Aspinwall and Tedeschi discuss the association between optimism and health in two noncontiguous paragraphs. In the first paragraph, they cite a study of optimism and survival in head and neck cancer in support of an association between optimism and survival [
30]. Yet, in the second paragraph, they note that associations between optimism and cancer mortality are more generally weak or nonsignificant. Examining the study of head and neck cancer patients, we note that it was a small, underpowered investigation (45 deaths being explained), the lower limit of the confidence interval barely excluded 1.0 (confidence interval

=

1.01

−

1.24), and even this effect depended upon multivariate analyses inappropriate for such a small number of deaths being explained.
We can underscore that the association between positive psychological traits and states and cancer incidence or mortality is small or nonexistent with references to recent studies. A well-controlled study of the survival of head and neck patients with an ample number of deaths being explained, 646, found no evidence of an association between emotional well-being and survival in simple or multivariate analyses, despite an exhaustive search for main or interaction effects [
31]. Tindle et al. [
32] examined mortality in a Women’s Health Initiative cohort of 97,253 women, 7,994 of them African-American. Optimism did not predict cancer-related mortality in the full sample or among white women, but it did predict cancer-related mortality among African-American women. We might be tempted to single out the apparent positive finding for African-American women, but then, we must ask what a priori explanation is there for the association not holding for white women or the full sample, but only for African-Americans? Moreover, mortality was more related to a full range of background factors and strongly related to depressive symptoms. Risk factors other than optimism were entered as statistical controls for the prediction of cancer-related mortality by optimism, but the categorization of these variables for entry into the multivariate proportional hazards was crude, and still allowed for residual confounding (for a discussion of this issue, see our earlier paper [
10] as well as the humorous, but insightful article by Davey Smith and Ebrahim [
33]). Finally, given the strong negative association between optimism and depressive symptoms, it is not clear whether the prediction of mortality from depressive symptoms controlling for optimism would not have been stronger than the investigators’ preferred prediction of mortality from optimism controlling for depressive symptoms.

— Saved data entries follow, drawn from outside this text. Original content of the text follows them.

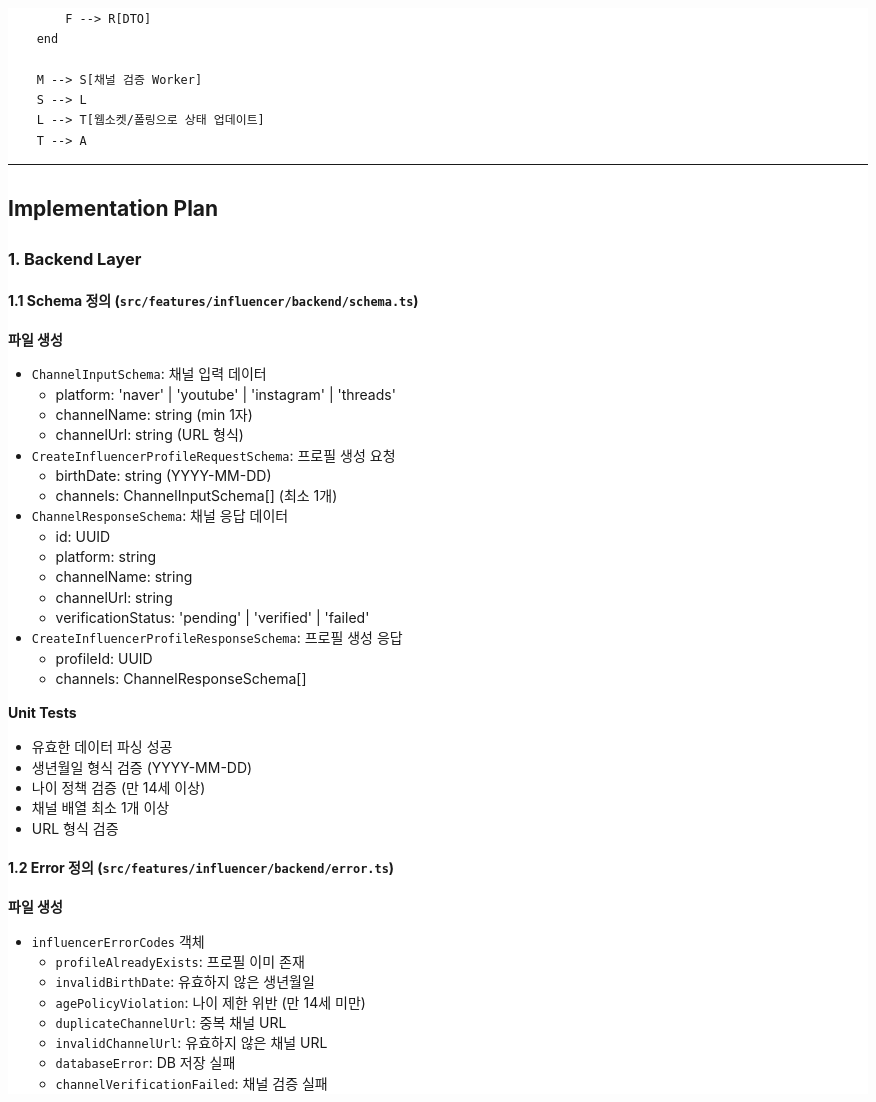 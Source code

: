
```mermaid
        F --> R[DTO]
    end

    M --> S[채널 검증 Worker]
    S --> L
    L --> T[웹소켓/폴링으로 상태 업데이트]
    T --> A
```

---

## Implementation Plan

### 1. Backend Layer

#### 1.1 Schema 정의 (`src/features/influencer/backend/schema.ts`)

**파일 생성**
- `ChannelInputSchema`: 채널 입력 데이터
  - platform: 'naver' | 'youtube' | 'instagram' | 'threads'
  - channelName: string (min 1자)
  - channelUrl: string (URL 형식)
- `CreateInfluencerProfileRequestSchema`: 프로필 생성 요청
  - birthDate: string (YYYY-MM-DD)
  - channels: ChannelInputSchema[] (최소 1개)
- `ChannelResponseSchema`: 채널 응답 데이터
  - id: UUID
  - platform: string
  - channelName: string
  - channelUrl: string
  - verificationStatus: 'pending' | 'verified' | 'failed'
- `CreateInfluencerProfileResponseSchema`: 프로필 생성 응답
  - profileId: UUID
  - channels: ChannelResponseSchema[]

**Unit Tests**
- 유효한 데이터 파싱 성공
- 생년월일 형식 검증 (YYYY-MM-DD)
- 나이 정책 검증 (만 14세 이상)
- 채널 배열 최소 1개 이상
- URL 형식 검증

#### 1.2 Error 정의 (`src/features/influencer/backend/error.ts`)

**파일 생성**
- `influencerErrorCodes` 객체
  - `profileAlreadyExists`: 프로필 이미 존재
  - `invalidBirthDate`: 유효하지 않은 생년월일
  - `agePolicyViolation`: 나이 제한 위반 (만 14세 미만)
  - `duplicateChannelUrl`: 중복 채널 URL
  - `invalidChannelUrl`: 유효하지 않은 채널 URL
  - `databaseError`: DB 저장 실패
  - `channelVerificationFailed`: 채널 검증 실패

Aspinwall and Tedeschi dismiss the possibility that the relation between positive states and health outcomes can be explained by the “detrimental effects of either pessimistic expectations or state or trait forms of negative affect, such as distress, depression, or anger” (in this issue). They cite a recent systematic review and meta-analysis of the association between optimism and physical health [
34]. Yet, in this review, Rasmussen et al. actually found that pessimism predicted health outcomes as well as or better than optimism, raising questions as to why optimism should be favored.

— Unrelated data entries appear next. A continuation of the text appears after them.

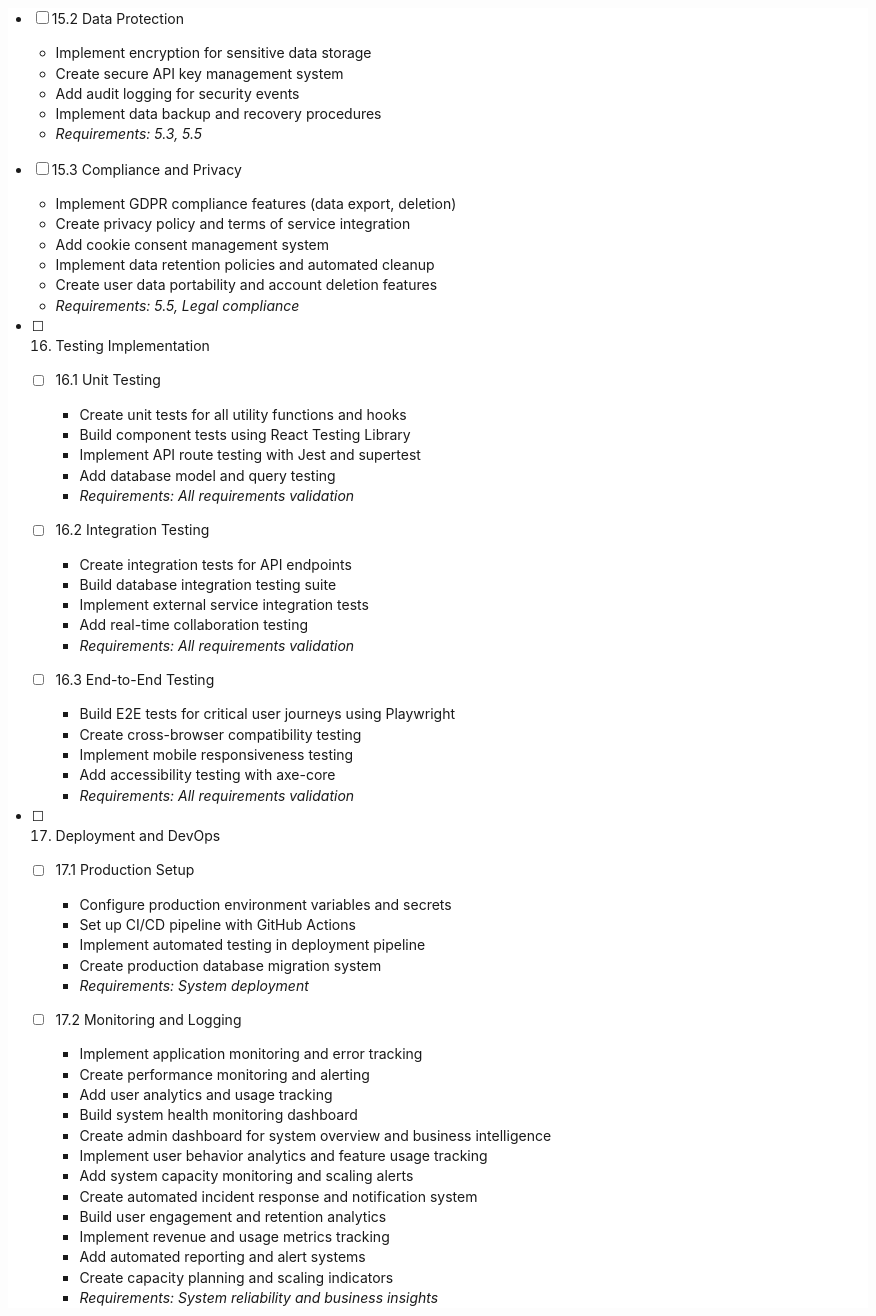   - [ ] 15.2 Data Protection
    - Implement encryption for sensitive data storage
    - Create secure API key management system
    - Add audit logging for security events
    - Implement data backup and recovery procedures
    - _Requirements: 5.3, 5.5_

  - [ ] 15.3 Compliance and Privacy
    - Implement GDPR compliance features (data export, deletion)
    - Create privacy policy and terms of service integration
    - Add cookie consent management system
    - Implement data retention policies and automated cleanup
    - Create user data portability and account deletion features
    - _Requirements: 5.5, Legal compliance_

- [ ] 16. Testing Implementation
  - [ ] 16.1 Unit Testing
    - Create unit tests for all utility functions and hooks
    - Build component tests using React Testing Library
    - Implement API route testing with Jest and supertest
    - Add database model and query testing
    - _Requirements: All requirements validation_

  - [ ] 16.2 Integration Testing
    - Create integration tests for API endpoints
    - Build database integration testing suite
    - Implement external service integration tests
    - Add real-time collaboration testing
    - _Requirements: All requirements validation_

  - [ ] 16.3 End-to-End Testing
    - Build E2E tests for critical user journeys using Playwright
    - Create cross-browser compatibility testing
    - Implement mobile responsiveness testing
    - Add accessibility testing with axe-core
    - _Requirements: All requirements validation_

- [ ] 17. Deployment and DevOps
  - [ ] 17.1 Production Setup
    - Configure production environment variables and secrets
    - Set up CI/CD pipeline with GitHub Actions
    - Implement automated testing in deployment pipeline
    - Create production database migration system
    - _Requirements: System deployment_

  - [ ] 17.2 Monitoring and Logging
    - Implement application monitoring and error tracking
    - Create performance monitoring and alerting
    - Add user analytics and usage tracking
    - Build system health monitoring dashboard
    - Create admin dashboard for system overview and business intelligence
    - Implement user behavior analytics and feature usage tracking
    - Add system capacity monitoring and scaling alerts
    - Create automated incident response and notification system
    - Build user engagement and retention analytics
    - Implement revenue and usage metrics tracking
    - Add automated reporting and alert systems
    - Create capacity planning and scaling indicators
    - _Requirements: System reliability and business insights_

Aspinwall and Tedeschi indicate that even if an association between positive thoughts and feelings and mortality cannot be demonstrated for cancer, it has been established for cardiovascular disease and cite a recent comprehensive review and meta-analysis by Chida and Steptoe [
35]. At first glance, the review does indeed give that impression, and so deserves a closer look. For cardiac mortality occurring in nonpatient samples, Chida and Steptoe included six effect sizes (see their Table 1), but two came from the same study, violating basic assumptions of meta-analysis. Chida and Steptoe also found overall highly significant statistical heterogeneity in the effect sizes of the studies included in their analyses of nonpatient samples and significant publication bias. Examining their Fig. 2, it is clear that the statistical heterogeneity comes largely from a strong publication bias, whereby published small, underpowered studies nonetheless yield larger effect sizes than larger studies. Indeed, none of the larger studies produced a significant association between positive psychological variables and cardiac mortality. For persons already diagnosed with cardiac disease, the picture is confusing (their Table 2): there are five effect sizes entered into the meta-analysis, two from the same study, and of the five, two are not significant, one is significant in the right direction, but two are significant in the wrong direction, with higher scores on positive well-being associated with greater mortality.

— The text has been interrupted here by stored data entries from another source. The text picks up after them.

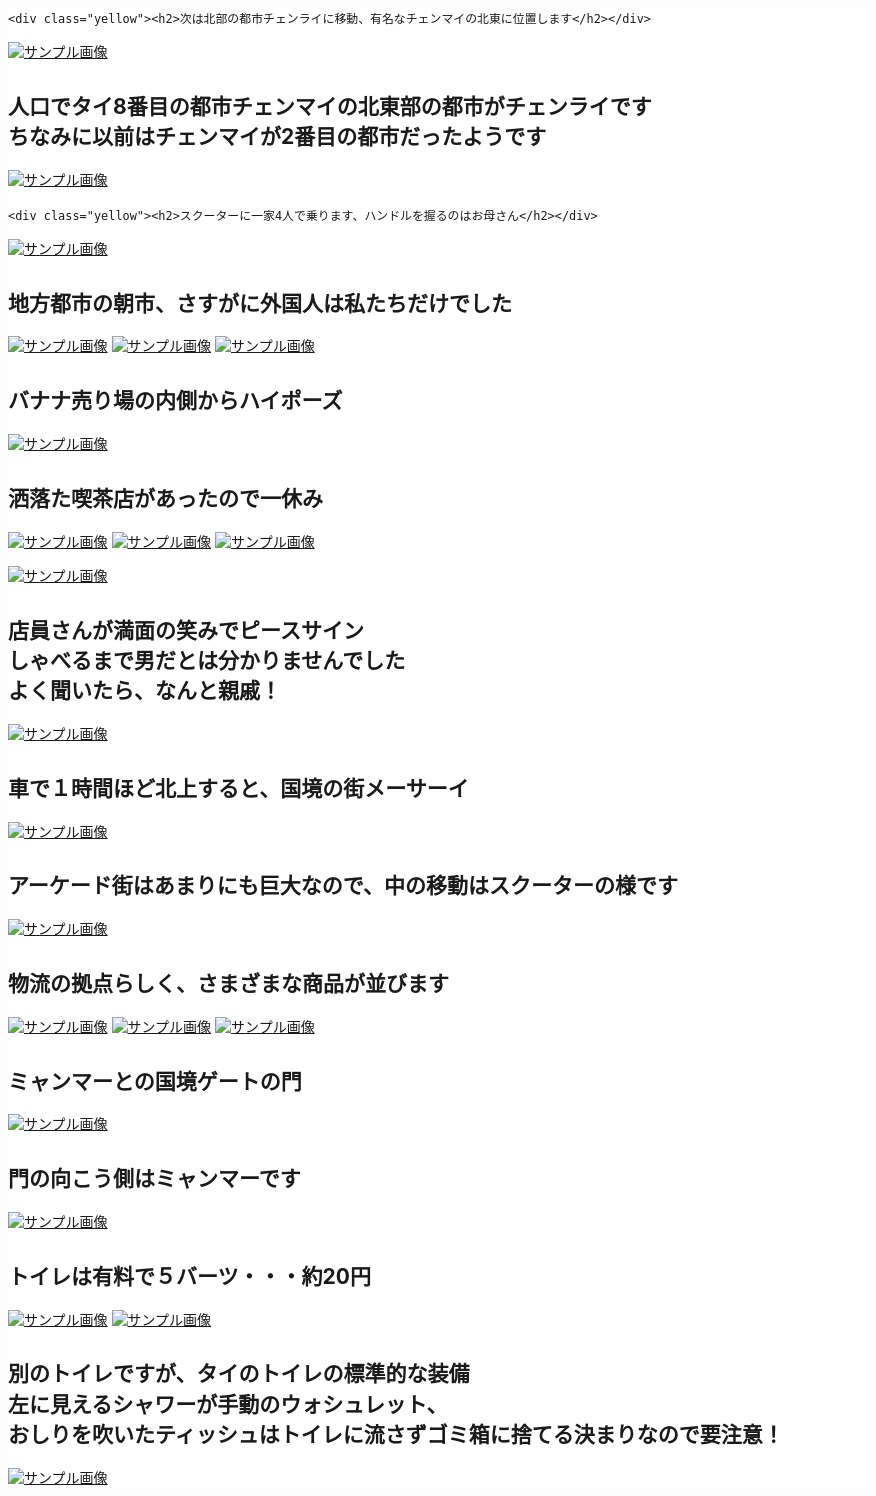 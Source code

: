     <div class="yellow"><h2>次は北部の都市チェンライに移動、有名なチェンマイの北東に位置します</h2></div>
<a href="https://hamata636.github.io/2023thailand/Thailand_018.jpg" data-lightbox="abc"><img src="https://hamata636.github.io/2023thailand/Thailand_018.jpg" alt="サンプル画像" width="900" /></a>
    <div class="yellow"><h2>人口でタイ8番目の都市チェンマイの北東部の都市がチェンライです<br>
        ちなみに以前はチェンマイが2番目の都市だったようです</h2></div>
<a href="https://hamata636.github.io/2023thailand/Thailand_083.jpg" data-lightbox="abc"><img src="https://hamata636.github.io/2023thailand/Thailand_083.jpg" alt="サンプル画像" width="900" /></a>





    <div class="yellow"><h2>スクーターに一家4人で乗ります、ハンドルを握るのはお母さん</h2></div>
<a href="https://hamata636.github.io/2023thailand/Thailand_008.jpg" data-lightbox="abc"><img src="https://hamata636.github.io/2023thailand/Thailand_008.jpg" alt="サンプル画像" width="900" /></a>
    <div class="yellow"><h2>地方都市の朝市、さすがに外国人は私たちだけでした</h2></div>
<a href="https://hamata636.github.io/2023thailand/Thailand_009.jpg" data-lightbox="abc"><img src="https://hamata636.github.io/2023thailand/Thailand_009.jpg" alt="サンプル画像" width="900" /></a>
<a href="https://hamata636.github.io/2023thailand/Thailand_010.jpg" data-lightbox="abc"><img src="https://hamata636.github.io/2023thailand/Thailand_010.jpg" alt="サンプル画像" width="900" /></a>
<a href="https://hamata636.github.io/2023thailand/Thailand_011.jpg" data-lightbox="abc"><img src="https://hamata636.github.io/2023thailand/Thailand_011.jpg" alt="サンプル画像" width="900" /></a>
    <div class="yellow"><h2>バナナ売り場の内側からハイポーズ</h2></div>
<a href="https://hamata636.github.io/2023thailand/Thailand_012.jpg" data-lightbox="abc"><img src="https://hamata636.github.io/2023thailand/Thailand_012.jpg" alt="サンプル画像" width="900" /></a>
    <div class="yellow"><h2>洒落た喫茶店があったので一休み</h2></div>
<a href="https://hamata636.github.io/2023thailand/Thailand_013.jpg" data-lightbox="abc"><img src="https://hamata636.github.io/2023thailand/Thailand_013.jpg" alt="サンプル画像" width="900" /></a>
<a href="https://hamata636.github.io/2023thailand/Thailand_014.jpg" data-lightbox="abc"><img src="https://hamata636.github.io/2023thailand/Thailand_014.jpg" alt="サンプル画像" width="900" /></a>
<a href="https://hamata636.github.io/2023thailand/Thailand_015.jpg" data-lightbox="abc"><img src="https://hamata636.github.io/2023thailand/Thailand_015.jpg" alt="サンプル画像" width="900" /></a>
	
<a href="https://hamata636.github.io/2023thailand/Thailand_016.jpg" data-lightbox="abc"><img src="https://hamata636.github.io/2023thailand/Thailand_016.jpg" alt="サンプル画像" width="900" /></a>
	<div class="yellow"><h2>店員さんが満面の笑みでピースサイン<br>
        しゃべるまで男だとは分かりませんでした<br>
	よく聞いたら、なんと親戚！</h2></div>
<a href="https://hamata636.github.io/2023thailand/Thailand_017.jpg" data-lightbox="abc"><img src="https://hamata636.github.io/2023thailand/Thailand_017.jpg" alt="サンプル画像" width="900" /></a>
    <div class="yellow"><h2>車で１時間ほど北上すると、国境の街メーサーイ</h2></div>
<a href="https://hamata636.github.io/2023thailand/Thailand_019.jpg" data-lightbox="abc"><img src="https://hamata636.github.io/2023thailand/Thailand_019.jpg" alt="サンプル画像" width="900" /></a>
    <div class="yellow"><h2>アーケード街はあまりにも巨大なので、中の移動はスクーターの様です</h2></div>
<a href="https://hamata636.github.io/2023thailand/Thailand_020.jpg" data-lightbox="abc"><img src="https://hamata636.github.io/2023thailand/Thailand_020.jpg" alt="サンプル画像" width="900" /></a>
    <div class="yellow"><h2>物流の拠点らしく、さまざまな商品が並びます</h2></div>
<a href="https://hamata636.github.io/2023thailand/Thailand_021.jpg" data-lightbox="abc"><img src="https://hamata636.github.io/2023thailand/Thailand_021.jpg" alt="サンプル画像" width="900" /></a>
<a href="https://hamata636.github.io/2023thailand/Thailand_022.jpg" data-lightbox="abc"><img src="https://hamata636.github.io/2023thailand/Thailand_022.jpg" alt="サンプル画像" width="900" /></a>
<a href="https://hamata636.github.io/2023thailand/Thailand_023.jpg" data-lightbox="abc"><img src="https://hamata636.github.io/2023thailand/Thailand_023.jpg" alt="サンプル画像" width="900" /></a>
    <div class="yellow"><h2>ミャンマーとの国境ゲートの門</h2></div>
<a href="https://hamata636.github.io/2023thailand/Thailand_024.jpg" data-lightbox="abc"><img src="https://hamata636.github.io/2023thailand/Thailand_024.jpg" alt="サンプル画像" width="900" /></a>
    <div class="yellow"><h2>門の向こう側はミャンマーです</h2></div>
<a href="https://hamata636.github.io/2023thailand/Thailand_025.jpg" data-lightbox="abc"><img src="https://hamata636.github.io/2023thailand/Thailand_025.jpg" alt="サンプル画像" width="900" /></a>
    <div class="yellow"><h2>トイレは有料で５バーツ・・・約20円</h2></div>
<a href="https://hamata636.github.io/2023thailand/Thailand_026.jpg" data-lightbox="abc"><img src="https://hamata636.github.io/2023thailand/Thailand_026.jpg" alt="サンプル画像" width="900" /></a>
<a href="https://hamata636.github.io/2023thailand/Thailand_027.jpg" data-lightbox="abc"><img src="https://hamata636.github.io/2023thailand/Thailand_027.jpg" alt="サンプル画像" width="900" /></a>
    <div class="yellow"><h2>別のトイレですが、タイのトイレの標準的な装備<br>
        左に見えるシャワーが手動のウォシュレット、<br>おしりを吹いたティッシュはトイレに流さずゴミ箱に捨てる決まりなので要注意！</h2></div>
<a href="https://hamata636.github.io/2023thailand/Thailand_078.jpg" data-lightbox="abc"><img src="https://hamata636.github.io/2023thailand/Thailand_078.jpg" alt="サンプル画像" width="900" /></a>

No doubt that associations between positive psychology variables and reduced cardiac mortality can sometimes be found in some studies, as in the Women’s Health Initiative for white women, but not in the sample of 7,994 African-American women [
32]. Note the contradiction of these findings with the ones obtained for cancer in the same sample. Yet, overall, the association has a will-o’-the-wisp quality, leaving “serious conceptual and methodological reservations” [
13, p. 960] about any substantive interpretations, and little obvious public health or clinical implications. Moreover, as Chida and Steptoe [
35] indicate, there is a significant publication bias in favor of positive findings, and a perusal of the positive psychology and health literature indicates a persistent amplification of any signals of an association. Why has so much importance been attached to demonstrating that optimism predicts health and mortality? Such claims have taken on an ideological importance and are resistant to null and inconsistent findings. The notion that being optimistic improves health is invoked in promoting positive psychology intervention research and in the marketing of positive psychology as a commercial enterprise, even if, ironically, optimism is theoretically a relatively immutable trait.